• Work order: Each line that includes the word "SpeedFluctuationHigh" should be copied from the records.

• Entries provided:
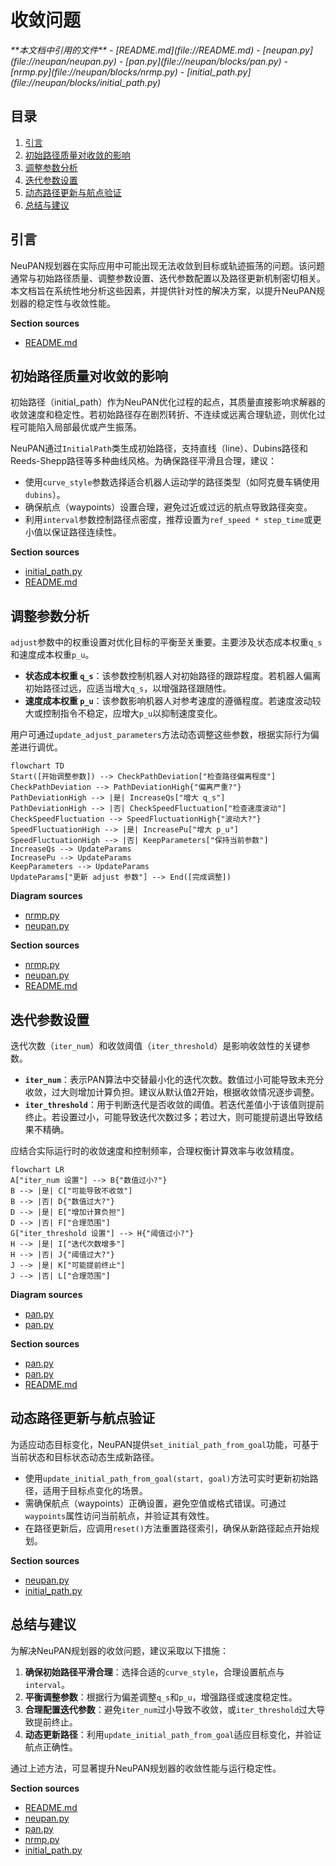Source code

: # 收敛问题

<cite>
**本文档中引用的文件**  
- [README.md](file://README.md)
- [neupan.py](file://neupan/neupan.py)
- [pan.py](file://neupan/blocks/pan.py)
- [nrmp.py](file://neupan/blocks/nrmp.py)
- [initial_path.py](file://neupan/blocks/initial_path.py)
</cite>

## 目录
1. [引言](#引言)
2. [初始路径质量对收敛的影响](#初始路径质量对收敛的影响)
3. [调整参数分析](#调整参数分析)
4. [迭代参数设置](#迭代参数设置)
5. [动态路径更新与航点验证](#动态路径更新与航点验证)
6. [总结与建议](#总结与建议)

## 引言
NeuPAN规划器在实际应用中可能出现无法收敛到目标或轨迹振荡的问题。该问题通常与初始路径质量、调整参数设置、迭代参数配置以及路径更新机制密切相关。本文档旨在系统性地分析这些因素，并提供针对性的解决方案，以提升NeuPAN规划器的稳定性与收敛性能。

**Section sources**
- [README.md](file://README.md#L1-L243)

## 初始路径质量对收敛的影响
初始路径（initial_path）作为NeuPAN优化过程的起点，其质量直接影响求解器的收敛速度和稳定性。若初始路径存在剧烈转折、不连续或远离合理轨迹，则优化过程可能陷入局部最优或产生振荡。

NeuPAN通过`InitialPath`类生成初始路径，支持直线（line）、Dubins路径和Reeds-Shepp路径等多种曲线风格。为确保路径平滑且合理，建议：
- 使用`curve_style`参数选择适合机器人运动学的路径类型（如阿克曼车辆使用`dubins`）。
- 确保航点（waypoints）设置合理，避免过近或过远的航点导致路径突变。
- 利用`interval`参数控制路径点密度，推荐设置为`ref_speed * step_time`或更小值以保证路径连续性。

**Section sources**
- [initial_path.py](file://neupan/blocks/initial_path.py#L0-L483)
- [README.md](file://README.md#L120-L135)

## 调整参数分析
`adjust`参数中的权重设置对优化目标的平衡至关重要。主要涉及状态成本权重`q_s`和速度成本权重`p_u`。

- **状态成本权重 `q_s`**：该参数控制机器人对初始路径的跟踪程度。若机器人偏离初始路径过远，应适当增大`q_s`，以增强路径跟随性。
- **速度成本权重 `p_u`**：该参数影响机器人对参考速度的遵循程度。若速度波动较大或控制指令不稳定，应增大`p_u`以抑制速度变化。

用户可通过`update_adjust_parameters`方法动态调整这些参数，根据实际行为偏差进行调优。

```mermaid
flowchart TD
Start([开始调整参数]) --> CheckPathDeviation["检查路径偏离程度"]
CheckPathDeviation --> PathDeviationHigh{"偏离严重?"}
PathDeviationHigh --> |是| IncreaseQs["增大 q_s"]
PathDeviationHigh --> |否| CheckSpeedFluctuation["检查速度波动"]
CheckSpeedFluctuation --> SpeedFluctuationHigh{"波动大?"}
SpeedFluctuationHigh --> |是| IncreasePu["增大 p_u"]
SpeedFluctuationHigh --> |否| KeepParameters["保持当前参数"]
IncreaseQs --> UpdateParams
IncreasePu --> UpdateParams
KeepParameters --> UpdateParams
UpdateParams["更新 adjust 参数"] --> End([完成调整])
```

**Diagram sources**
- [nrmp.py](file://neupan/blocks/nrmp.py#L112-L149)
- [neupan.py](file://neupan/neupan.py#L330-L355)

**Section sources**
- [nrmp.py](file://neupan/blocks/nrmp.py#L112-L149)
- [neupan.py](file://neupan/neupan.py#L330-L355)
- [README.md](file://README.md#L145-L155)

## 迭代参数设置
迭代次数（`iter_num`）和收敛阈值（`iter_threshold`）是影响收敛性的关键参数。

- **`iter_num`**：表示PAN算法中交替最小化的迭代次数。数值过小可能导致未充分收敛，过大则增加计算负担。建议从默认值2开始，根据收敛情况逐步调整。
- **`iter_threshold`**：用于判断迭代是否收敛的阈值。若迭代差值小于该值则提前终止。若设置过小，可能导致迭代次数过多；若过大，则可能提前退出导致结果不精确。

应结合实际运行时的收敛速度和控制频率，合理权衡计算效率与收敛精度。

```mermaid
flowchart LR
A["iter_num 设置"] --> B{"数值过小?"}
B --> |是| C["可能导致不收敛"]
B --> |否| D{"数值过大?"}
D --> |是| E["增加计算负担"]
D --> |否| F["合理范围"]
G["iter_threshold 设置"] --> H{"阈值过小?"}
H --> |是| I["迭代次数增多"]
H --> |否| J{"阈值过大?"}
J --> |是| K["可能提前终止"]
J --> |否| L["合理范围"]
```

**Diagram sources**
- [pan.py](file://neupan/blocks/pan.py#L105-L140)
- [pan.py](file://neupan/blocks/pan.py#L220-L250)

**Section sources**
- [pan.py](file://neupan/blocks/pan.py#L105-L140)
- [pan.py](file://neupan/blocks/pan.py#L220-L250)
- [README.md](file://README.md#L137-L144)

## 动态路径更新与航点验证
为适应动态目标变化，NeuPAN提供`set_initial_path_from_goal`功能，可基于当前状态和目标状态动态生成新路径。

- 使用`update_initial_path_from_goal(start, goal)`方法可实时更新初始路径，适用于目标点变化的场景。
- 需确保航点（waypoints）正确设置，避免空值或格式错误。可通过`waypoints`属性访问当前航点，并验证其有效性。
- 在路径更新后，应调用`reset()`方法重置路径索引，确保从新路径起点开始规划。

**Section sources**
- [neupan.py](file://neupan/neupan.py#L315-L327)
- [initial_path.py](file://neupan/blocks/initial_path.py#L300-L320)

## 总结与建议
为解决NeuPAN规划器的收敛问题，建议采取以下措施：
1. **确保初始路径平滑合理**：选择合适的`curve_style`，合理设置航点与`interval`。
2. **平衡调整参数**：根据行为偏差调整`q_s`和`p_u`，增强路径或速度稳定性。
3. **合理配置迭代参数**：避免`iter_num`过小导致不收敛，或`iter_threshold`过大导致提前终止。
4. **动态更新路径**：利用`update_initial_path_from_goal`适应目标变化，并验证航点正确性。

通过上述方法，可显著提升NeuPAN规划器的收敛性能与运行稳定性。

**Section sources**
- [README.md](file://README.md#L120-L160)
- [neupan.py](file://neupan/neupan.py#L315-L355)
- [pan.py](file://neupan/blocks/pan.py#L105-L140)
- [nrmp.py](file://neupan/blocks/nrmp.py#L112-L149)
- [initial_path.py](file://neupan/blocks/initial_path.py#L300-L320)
==
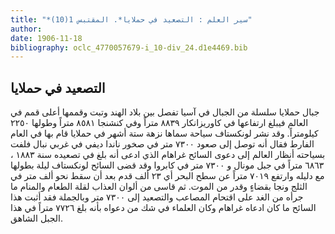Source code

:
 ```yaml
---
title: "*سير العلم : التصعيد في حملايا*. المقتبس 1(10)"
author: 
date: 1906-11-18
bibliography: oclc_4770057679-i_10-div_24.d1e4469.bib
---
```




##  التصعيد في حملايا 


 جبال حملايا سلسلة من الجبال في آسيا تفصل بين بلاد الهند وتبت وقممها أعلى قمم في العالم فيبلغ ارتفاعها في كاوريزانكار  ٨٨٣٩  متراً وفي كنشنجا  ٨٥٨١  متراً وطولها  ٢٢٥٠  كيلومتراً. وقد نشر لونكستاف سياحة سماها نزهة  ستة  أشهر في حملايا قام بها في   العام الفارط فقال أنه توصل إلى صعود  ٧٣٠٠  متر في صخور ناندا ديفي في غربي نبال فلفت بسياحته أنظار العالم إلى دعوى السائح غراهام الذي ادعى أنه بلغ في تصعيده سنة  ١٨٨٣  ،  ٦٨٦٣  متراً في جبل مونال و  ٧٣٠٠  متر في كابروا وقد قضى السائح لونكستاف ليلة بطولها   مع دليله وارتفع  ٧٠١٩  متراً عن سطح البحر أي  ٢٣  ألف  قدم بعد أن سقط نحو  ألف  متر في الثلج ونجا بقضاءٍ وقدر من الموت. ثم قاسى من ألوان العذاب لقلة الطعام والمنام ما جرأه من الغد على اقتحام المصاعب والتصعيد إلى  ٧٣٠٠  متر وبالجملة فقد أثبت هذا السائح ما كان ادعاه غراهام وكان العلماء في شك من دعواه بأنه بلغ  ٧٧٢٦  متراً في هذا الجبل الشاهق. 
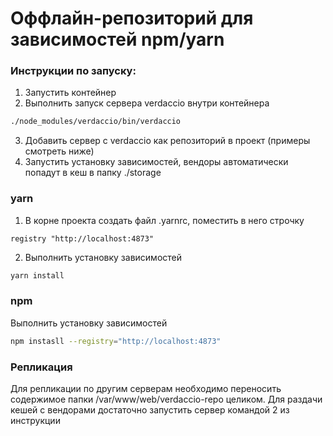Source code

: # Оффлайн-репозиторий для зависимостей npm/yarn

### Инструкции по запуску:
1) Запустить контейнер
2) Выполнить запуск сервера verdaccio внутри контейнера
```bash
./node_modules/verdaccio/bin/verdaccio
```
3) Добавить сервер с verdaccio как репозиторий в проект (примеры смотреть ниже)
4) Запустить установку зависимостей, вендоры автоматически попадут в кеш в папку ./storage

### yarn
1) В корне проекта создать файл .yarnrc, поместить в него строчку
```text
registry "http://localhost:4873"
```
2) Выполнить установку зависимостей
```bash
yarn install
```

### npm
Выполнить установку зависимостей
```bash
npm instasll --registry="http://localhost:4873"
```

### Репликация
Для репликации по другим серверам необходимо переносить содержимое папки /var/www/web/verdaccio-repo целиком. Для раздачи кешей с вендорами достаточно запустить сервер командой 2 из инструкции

• Answer section:
CheckSpeedFluctuation --> SpeedFluctuationHigh{"波动大?"}
SpeedFluctuationHigh --> |是| IncreasePu["增大 p_u"]
SpeedFluctuationHigh --> |否| KeepParameters["保持当前参数"]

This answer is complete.